Recorded data:

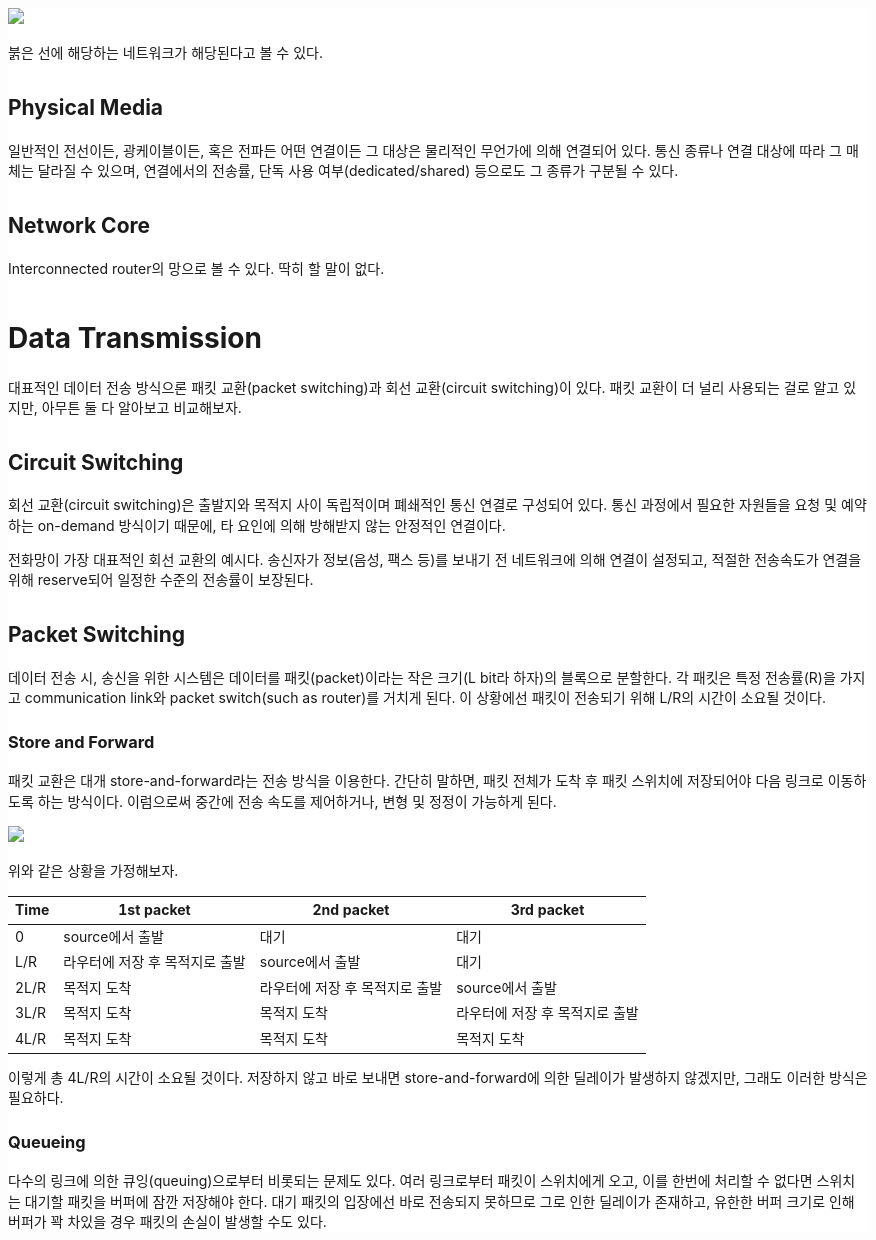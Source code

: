![](/upload_image/111.png)

붉은 선에 해당하는 네트워크가 해당된다고 볼 수 있다.

## Physical Media
일반적인 전선이든, 광케이블이든, 혹은 전파든 어떤 연결이든 그 대상은 물리적인 무언가에 의해 연결되어 있다. 통신 종류나 연결 대상에 따라 그 매체는 달라질 수 있으며, 연결에서의 전송률, 단독 사용 여부(dedicated/shared) 등으로도 그 종류가 구분될 수 있다.

## Network Core
Interconnected router의 망으로 볼 수 있다. 딱히 할 말이 없다.


# Data Transmission
대표적인 데이터 전송 방식으론 패킷 교환(packet switching)과 회선 교환(circuit switching)이 있다. 패킷 교환이 더 널리 사용되는 걸로 알고 있지만, 아무튼 둘 다 알아보고 비교해보자.

## Circuit Switching
회선 교환(circuit switching)은 출발지와 목적지 사이 독립적이며 폐쇄적인 통신 연결로 구성되어 있다. 통신 과정에서 필요한 자원들을 요청 및 예약하는 on-demand 방식이기 때문에, 타 요인에 의해 방해받지 않는 안정적인 연결이다.

전화망이 가장 대표적인 회선 교환의 예시다. 송신자가 정보(음성, 팩스 등)를 보내기 전 네트워크에 의해 연결이 설정되고, 적절한 전송속도가 연결을 위해 reserve되어 일정한 수준의 전송률이 보장된다. 

## Packet Switching
데이터 전송 시, 송신을 위한 시스템은 데이터를 패킷(packet)이라는 작은 크기(L bit라 하자)의 블록으로 분할한다. 각 패킷은 특정 전송률(R)을 가지고 communication link와 packet switch(such as router)를 거치게 된다. 이 상황에선 패킷이 전송되기 위해 L/R의 시간이 소요될 것이다.

### Store and Forward
패킷 교환은 대개 store-and-forward라는 전송 방식을 이용한다. 간단히 말하면, 패킷 전체가 도착 후 패킷 스위치에 저장되어야 다음 링크로 이동하도록 하는 방식이다. 이럼으로써 중간에 전송 속도를 제어하거나, 변형 및 정정이 가능하게 된다.

![](/upload_image/112.png)

위와 같은 상황을 가정해보자. 

Time | 1st packet | 2nd packet | 3rd packet
---|---|---|---
0 | source에서 출발 | 대기 | 대기
L/R | 라우터에 저장 후 목적지로 출발 | source에서 출발 | 대기
2L/R | 목적지 도착 | 라우터에 저장 후 목적지로 출발 | source에서 출발
3L/R | 목적지 도착 | 목적지 도착 | 라우터에 저장 후 목적지로 출발
4L/R | 목적지 도착 | 목적지 도착 | 목적지 도착

이렇게 총 4L/R의 시간이 소요될 것이다. 저장하지 않고 바로 보내면 store-and-forward에 의한 딜레이가 발생하지 않겠지만, 그래도 이러한 방식은 필요하다.

### Queueing
다수의 링크에 의한 큐잉(queuing)으로부터 비롯되는 문제도 있다. 여러 링크로부터 패킷이 스위치에게 오고, 이를 한번에 처리할 수 없다면 스위치는 대기할 패킷을 버퍼에 잠깐 저장해야 한다. 대기 패킷의 입장에선 바로 전송되지 못하므로 그로 인한 딜레이가 존재하고, 유한한 버퍼 크기로 인해 버퍼가 꽉 차있을 경우 패킷의 손실이 발생할 수도 있다.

EXERCISE: Quote every entry exactly, with the pictures omitted.

SOLUTION TO THIS PROBLEM:
Source code

:![](/upload_image/111.png)

붉은 선에 해당하는 네트워크가 해당된다고 볼 수 있다.

## Physical Media
일반적인 전선이든, 광케이블이든, 혹은 전파든 어떤 연결이든 그 대상은 물리적인 무언가에 의해 연결되어 있다. 통신 종류나 연결 대상에 따라 그 매체는 달라질 수 있으며, 연결에서의 전송률, 단독 사용 여부(dedicated/shared) 등으로도 그 종류가 구분될 수 있다.

## Network Core
Interconnected router의 망으로 볼 수 있다. 딱히 할 말이 없다.


# Data Transmission
대표적인 데이터 전송 방식으론 패킷 교환(packet switching)과 회선 교환(circuit switching)이 있다. 패킷 교환이 더 널리 사용되는 걸로 알고 있지만, 아무튼 둘 다 알아보고 비교해보자.

## Circuit Switching
회선 교환(circuit switching)은 출발지와 목적지 사이 독립적이며 폐쇄적인 통신 연결로 구성되어 있다. 통신 과정에서 필요한 자원들을 요청 및 예약하는 on-demand 방식이기 때문에, 타 요인에 의해 방해받지 않는 안정적인 연결이다.

전화망이 가장 대표적인 회선 교환의 예시다. 송신자가 정보(음성, 팩스 등)를 보내기 전 네트워크에 의해 연결이 설정되고, 적절한 전송속도가 연결을 위해 reserve되어 일정한 수준의 전송률이 보장된다. 

## Packet Switching
데이터 전송 시, 송신을 위한 시스템은 데이터를 패킷(packet)이라는 작은 크기(L bit라 하자)의 블록으로 분할한다. 각 패킷은 특정 전송률(R)을 가지고 communication link와 packet switch(such as router)를 거치게 된다. 이 상황에선 패킷이 전송되기 위해 L/R의 시간이 소요될 것이다.

### Store and Forward
패킷 교환은 대개 store-and-forward라는 전송 방식을 이용한다. 간단히 말하면, 패킷 전체가 도착 후 패킷 스위치에 저장되어야 다음 링크로 이동하도록 하는 방식이다. 이럼으로써 중간에 전송 속도를 제어하거나, 변형 및 정정이 가능하게 된다.

![](/upload_image/112.png)

위와 같은 상황을 가정해보자. 

Time | 1st packet | 2nd packet | 3rd packet
---|---|---|---
0 | source에서 출발 | 대기 | 대기
L/R | 라우터에 저장 후 목적지로 출발 | source에서 출발 | 대기
2L/R | 목적지 도착 | 라우터에 저장 후 목적지로 출발 | source에서 출발
3L/R | 목적지 도착 | 목적지 도착 | 라우터에 저장 후 목적지로 출발
4L/R | 목적지 도착 | 목적지 도착 | 목적지 도착

이렇게 총 4L/R의 시간이 소요될 것이다. 저장하지 않고 바로 보내면 store-and-forward에 의한 딜레이가 발생하지 않겠지만, 그래도 이러한 방식은 필요하다.

### Queueing
다수의 링크에 의한 큐잉(queuing)으로부터 비롯되는 문제도 있다. 여러 링크로부터 패킷이 스위치에게 오고, 이를 한번에 처리할 수 없다면 스위치는 대기할 패킷을 버퍼에 잠깐 저장해야 한다. 대기 패킷의 입장에선 바로 전송되지 못하므로 그로 인한 딜레이가 존재하고, 유한한 버퍼 크기로 인해 버퍼가 꽉 차있을 경우 패킷의 손실이 발생할 수도 있다.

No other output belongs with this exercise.